The induction of LH and FLI in castrated quail within the basal tuberal hypothalamus throughout the first 16–30 hr from dawn of a single LD (20L:4D)
This series of experiments analyzed cell activation within the infundibular complex during the first LD by sampling across the first 30 hr and using plasma LH to track the time when photoperiodic induction first occurred. Figure 2 shows the LH changes (nanograms per milliliter ± SEM; postbleed − prebleed) and induction to have begun by hour 20. Absolute plasma LH levels of 0.92 ± 0.15 ng/ml (n = 11) on SDs increased to 2.0 ± 0.48 ng/ml (n = 16) by hour 24 and doubled again to 4.73 ± 2.29 ng/ml (n = 10) by hour 30. The change in plasma LH altered significantly over time [F (6,63) = 3.1; p = 0.01). The first increase in LH became significant at hour 20 [change in LH (ng/ml), 0.43 ± 0.14; n = 7; unpairedt test, t = −2.5; p < 0.02; n = 11] from dawn compared with SD levels. The changes at hours 22 (n = 8) and 24 (n = 16) failed to reach significance (unpaired t tests,t = −1.06; p > 0.5; andt = −1.82; p > 0.5; respectively).
When the brains were analyzed for Fos induction, it was apparent that the distribution of FLI activity differed from that observed in previous investigations. Cells were activated in the tuberal complex, but in addition a discrete population within the median eminence (ME) could be identified. In our earlier studies (Meddle and Follett, 1995a), the ME population was included in the infundibular complex. Activation, particularly early in the photoinduction, was widespread throughout the ME, but primarily it was concentrated within the ependymal layer and the area around the nerve terminals. Therefore for analysis, two areas were defined, first that encompassing only the infundibular nucleus (IN) and second that within the ME (Fig.3).

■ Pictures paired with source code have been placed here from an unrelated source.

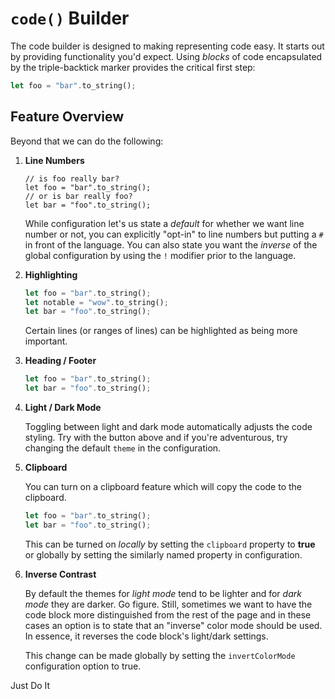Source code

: # `code()` Builder

The code builder is designed to making representing code easy. It starts out by providing functionality you'd expect. Using _blocks_ of code encapsulated by the triple-backtick marker provides the critical first step:

```rust
let foo = "bar".to_string();
```

## Feature Overview

Beyond that we can do the following:

1. **Line Numbers**

    ```#rust
    // is foo really bar?
    let foo = "bar".to_string();
    // or is bar really foo?
    let bar = "foo".to_string();
    ```

    While configuration let's us state a _default_ for whether we want line number or not, you can explicitly "opt-in" to line numbers but putting a `#` in front of the language. You can also state you want the _inverse_ of the global configuration by using the `!` modifier prior to the language.

2. **Highlighting**

    ```rust highlight=2
    let foo = "bar".to_string();
    let notable = "wow".to_string();
    let bar = "foo".to_string();
    ```

    Certain lines (or ranges of lines) can be highlighted as being more important.

3. **Heading / Footer**

    ```rust {"heading": "Rust by Example", "footer": "bullshit in, bullshit out"}
    let foo = "bar".to_string();
    let bar = "foo".to_string();
    ```

4. **Light / Dark Mode**

    Toggling between light and dark mode automatically adjusts the code styling. Try with the button above and if you're adventurous, try changing the default `theme` in the configuration.

5. **Clipboard**

    You can turn on a clipboard feature which will copy the code to the clipboard.

    ```rust {"clipboard": true }
    let foo = "bar".to_string();
    let bar = "foo".to_string();
    ```

    This can be turned on _locally_ by setting the `clipboard` property to **true** or globally by setting the similarly named property in configuration.

6. **Inverse Contrast**

    By default the themes for _light mode_ tend to be lighter and for _dark mode_ they are darker. Go figure. Still, sometimes we want to have the code block more distinguished from the rest of the page and in these cases an option is to state that an "inverse" color mode should be used. In essence, it reverses the code block's light/dark settings.

    This change can be made globally by setting the `invertColorMode` configuration option to true.

<div @click="copyToClipboard('foobar')">Just Do It</div>
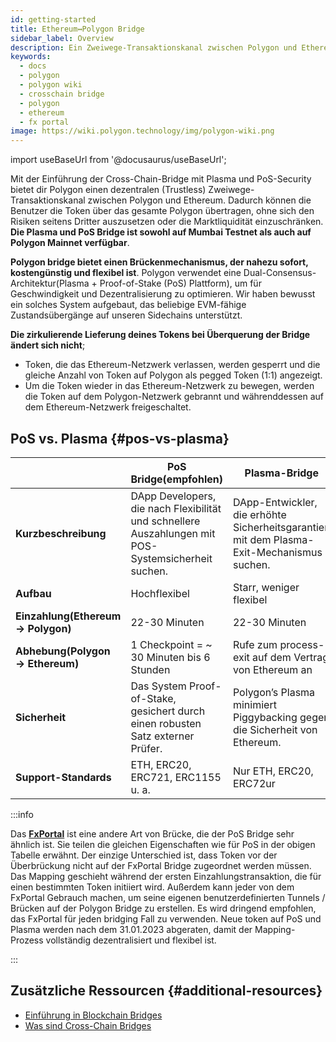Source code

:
 ```yaml
---
id: getting-started
title: Ethereum↔Polygon Bridge
sidebar_label: Overview
description: Ein Zweiwege-Transaktionskanal zwischen Polygon und Ethereum.
keywords:
  - docs
  - polygon
  - polygon wiki
  - crosschain bridge
  - polygon
  - ethereum
  - fx portal
image: https://wiki.polygon.technology/img/polygon-wiki.png
---
```


import useBaseUrl from '@docusaurus/useBaseUrl';

Mit der Einführung der Cross-Chain-Bridge mit Plasma und PoS-Security bietet dir Polygon einen dezentralen (Trustless) Zweiwege-Transaktionskanal zwischen Polygon und Ethereum. Dadurch können die Benutzer die Token über das gesamte Polygon übertragen, ohne sich den Risiken seitens Dritter auszusetzen oder die Marktliquidität einzuschränken. **Die Plasma und PoS Bridge ist sowohl auf Mumbai Testnet als auch auf Polygon Mainnet verfügbar**.

**Polygon bridge bietet einen Brückenmechanismus, der nahezu sofort, kostengünstig und flexibel ist**. Polygon verwendet eine Dual-Consensus-Architektur(Plasma + Proof-of-Stake (PoS) Plattform), um für Geschwindigkeit und Dezentralisierung zu optimieren. Wir haben bewusst ein solches System aufgebaut, das beliebige EVM-fähige Zustandsübergänge auf unseren Sidechains unterstützt.

**Die zirkulierende Lieferung deines Tokens bei Überquerung der Bridge ändert sich nicht**;

- Token, die das Ethereum-Netzwerk verlassen, werden gesperrt und die gleiche Anzahl von Token auf Polygon als pegged Token (1:1) angezeigt.
- Um die Token wieder in das Ethereum-Netzwerk zu bewegen, werden die Token auf dem Polygon-Netzwerk gebrannt und währenddessen auf dem Ethereum-Netzwerk freigeschaltet.

## PoS vs. Plasma {#pos-vs-plasma}

|                                      | PoS Bridge(empfohlen) | Plasma-Bridge |
| ------------------------------------ | ---------------------------------------------------------------------------------------- | ----------------------------------------------------------------------------------------- |
| **Kurzbeschreibung** | DApp Developers, die nach Flexibilität und schnellere Auszahlungen mit POS-Systemsicherheit suchen. | DApp-Entwickler, die erhöhte Sicherheitsgarantien mit dem Plasma-Exit-Mechanismus suchen\. |
| **Aufbau** | Hochflexibel | Starr, weniger flexibel |
| **Einzahlung\(Ethereum → Polygon\)** | 22-30 Minuten | 22-30 Minuten |
| **Abhebung\(Polygon → Ethereum\)** | 1 Checkpoint = ~ 30 Minuten bis 6 Stunden | Rufe zum process-exit auf dem Vertrag von Ethereum an |
| **Sicherheit** | Das System Proof\-of\-Stake, gesichert durch einen robusten Satz externer Prüfer\. | Polygon’s Plasma minimiert Piggybacking gegen die Sicherheit von Ethereum. |
| **Support-Standards** | ETH, ERC20, ERC721, ERC1155 u. a. | Nur ETH, ERC20, ERC72ur |

:::info

Das [**FxPortal**](/develop/l1-l2-communication/fx-portal.md) ist eine andere Art von Brücke, die der PoS Bridge sehr ähnlich ist. Sie teilen die gleichen Eigenschaften wie für PoS in der obigen Tabelle erwähnt. Der einzige Unterschied ist, dass Token vor der Überbrückung nicht auf der FxPortal Bridge zugeordnet werden müssen. Das Mapping geschieht während der ersten Einzahlungstransaktion, die für einen bestimmten Token initiiert wird. Außerdem kann jeder von dem FxPortal Gebrauch machen, um seine eigenen benutzerdefinierten Tunnels / Brücken auf der Polygon Bridge zu erstellen. Es wird dringend empfohlen, das FxPortal für jeden bridging Fall zu verwenden. Neue token auf PoS und Plasma werden nach dem 31.01.2023 abgeraten, damit der Mapping-Prozess vollständig dezentralisiert und flexibel ist.

:::

## Zusätzliche Ressourcen {#additional-resources}

- [Einführung in Blockchain Bridges](https://ethereum.org/en/bridges/)
- [Was sind Cross-Chain Bridges](https://www.alchemy.com/overviews/cross-chain-bridges)
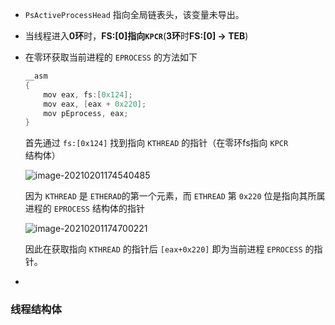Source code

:+ `PsActiveProcessHead` 指向全局链表头，该变量未导出。

+ 当线程进入**0环**时，**FS:[0]指向`KPCR`**(**3环**时**FS:[0] -> TEB**)

+ 在零环获取当前进程的 `EPROCESS` 的方法如下

  ```c
  __asm
  {
      mov eax, fs:[0x124];
      mov eax, [eax + 0x220];
      mov pEprocess, eax;
  }
  ```

  首先通过 `fs:[0x124]` 找到指向 `KTHREAD` 的指针（在零环fs指向 `KPCR` 结构体）

  ![image-20210201174540485](https://cdn.jsdelivr.net/gh/smallzhong/picgo-pic-bed/image-20210201174700221.png)

  因为 `KTHREAD` 是 `ETHERAD`的第一个元素，而 `ETHREAD` 第 `0x220` 位是指向其所属进程的 `EPROCESS` 结构体的指针

  ![image-20210201174700221](https://cdn.jsdelivr.net/gh/smallzhong/picgo-pic-bed/image-20210201174700221.png)

  因此在获取指向 `KTHREAD` 的指针后 `[eax+0x220]` 即为当前进程 `EPROCESS` 的指针。

+ 

### 线程结构体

The following conclusions were made regarding the two areas (Fig. 2): first, the IN showed increased activation 18 hr after dawn [18.9 ± 3.7 cells per section (n = 13) compared with 5.1 ± 1.8 cells per section (n = 5) 1 hr from dawn (unpaired t test, t= −2.22;p < 0.05) and 2.3 ± 0.6 cells per section (n = 6) 6 hr after dawn (unpaired t test,t = −2.96; p < 0.01)]. FLI activity was still low at hour 16 [4.7 ± 2.3 counts per section (n = 5); p = 0.9154 compared with hour 1]. The level of activation was constant between hours 18 and 22 (17.8 ± 2.6 counts per section; n = 8) but rose again by hour 24 [46.1 ± 8.4 counts per section (n = 16); p < 0.03]. There was no further rise between hours 24 and 30 [30 hr, 31.1 ± 4.3 counts per section (n = 10); p = 0.194]. At hour 30, the numbers of activated cells was still much greater than at either hour 1 (unpaired t test, t = −4.11;p < 0.002) or hour 22 (unpaired t test,t = −2.46; p < 0.03). Second, there was a very marked increase in ME activation across the LD [one-factor ANOVA; F (7,62) = 7.46; p = 0.0001; Fig. 2]. Counts rose from SD levels of 5.1 ± 2.2 (n = 5) at hour 16 to 79.7 ± 15.4 (n = 13) at hour 18 (p < 0.01). This is a 16-fold increase and suggests there were at least 1500 activated cells within the entire ME. After the large increase at hour 18, activation dropped so that by hour 24, the number of cells was 38.9 ± 6.4 (n = 16; p = 0.014 compared with hour 18; Fig. 4 C). A further fall occurred by hour 30 [13.7 ± 4.2 counts per section (n = 10);p < 0.002 compared with hour 18], but activation at hour 30 was still significantly higher than that in quail sampled at hour 6 (p < 0.05). In summary, cellular activation in both the ME and the IN precedes the rise in LH. The activation can be seen in the photomicrograph of a bird sampled 18 hr after dawn of the LD (Fig.4 B).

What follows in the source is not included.